Saved data entries
• • • •

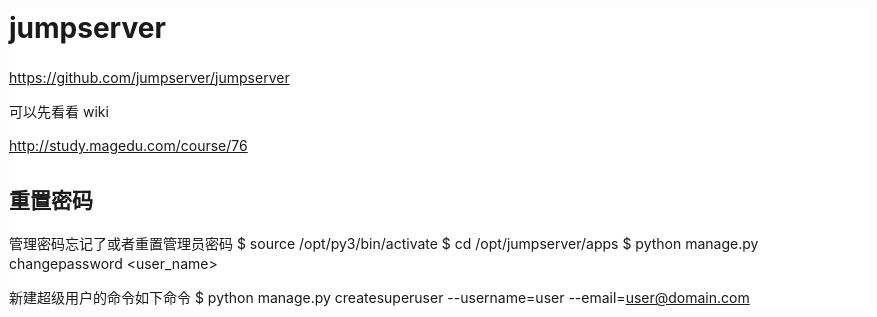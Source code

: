 




# jumpserver

https://github.com/jumpserver/jumpserver

可以先看看 wiki


http://study.magedu.com/course/76





## 重置密码

管理密码忘记了或者重置管理员密码
$ source /opt/py3/bin/activate
$ cd /opt/jumpserver/apps
$ python manage.py changepassword  <user_name>

新建超级用户的命令如下命令
$ python manage.py createsuperuser --username=user --email=user@domain.com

• • • •

### WHAT TO DO
Return every line above where "manage" appears.

### EXPECTED OUTPUT
$ python manage.py changepassword  <user_name>
$ python manage.py createsuperuser --username=user --email=user@domain.com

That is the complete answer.